◆ The task
The word "subaccounts" marks the lines to find; copy every such line from the data below.

(Exercise materials Opens)

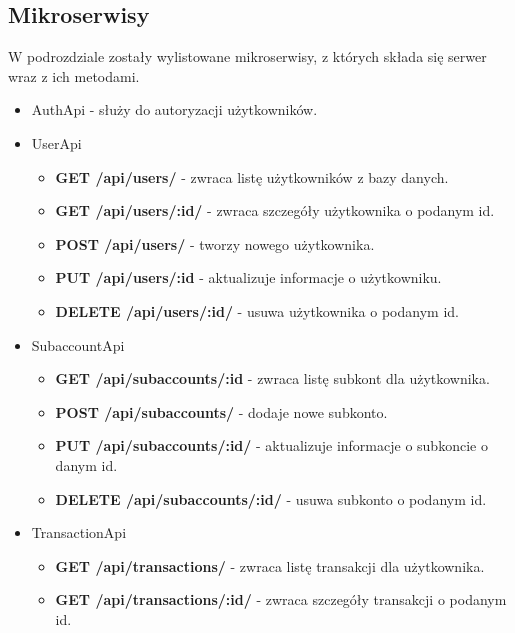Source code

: \documentclass{article}
\begin{document}
	\subsection{Mikroserwisy}
	W podrozdziale zostały wylistowane mikroserwisy, z których składa się serwer wraz z ich 
	metodami.
	\begin{itemize}
		\item AuthApi - służy do autoryzacji użytkowników.
		\item UserApi
			\begin{itemize}
				\item \textbf{GET /api/users/} - zwraca listę użytkowników z bazy danych.
				
				\item \textbf{GET /api/users/:id/} - zwraca szczegóły użytkownika o podanym id.
				
				\item \textbf{POST /api/users/} - tworzy nowego użytkownika.
				
				\item \textbf{PUT /api/users/:id} - aktualizuje informacje o użytkowniku.
				
				\item \textbf{DELETE /api/users/:id/} - usuwa użytkownika o podanym id.
				
			\end{itemize}
		\item SubaccountApi
			\begin{itemize}
				\item \textbf{GET /api/subaccounts/:id} - zwraca listę subkont dla użytkownika.
				
				\item \textbf{POST /api/subaccounts/} - dodaje nowe subkonto.
				
				\item \textbf{PUT /api/subaccounts/:id/} - aktualizuje informacje o subkoncie o danym id.
				
				\item \textbf{DELETE /api/subaccounts/:id/} - usuwa subkonto o podanym id.
			\end{itemize}
		\item TransactionApi
			\begin{itemize}
				\item \textbf{GET /api/transactions/} - zwraca listę transakcji dla użytkownika.
				
				\item \textbf{GET /api/transactions/:id/} - zwraca szczegóły transakcji o podanym id.
				

\end{itemize}
\end{itemize}
\end{document}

(Exercise materials Closes)

◆ Answer to this task
				\item \textbf{GET /api/subaccounts/:id} - zwraca listę subkont dla użytkownika.
				\item \textbf{POST /api/subaccounts/} - dodaje nowe subkonto.
				\item \textbf{PUT /api/subaccounts/:id/} - aktualizuje informacje o subkoncie o danym id.
				\item \textbf{DELETE /api/subaccounts/:id/} - usuwa subkonto o podanym id.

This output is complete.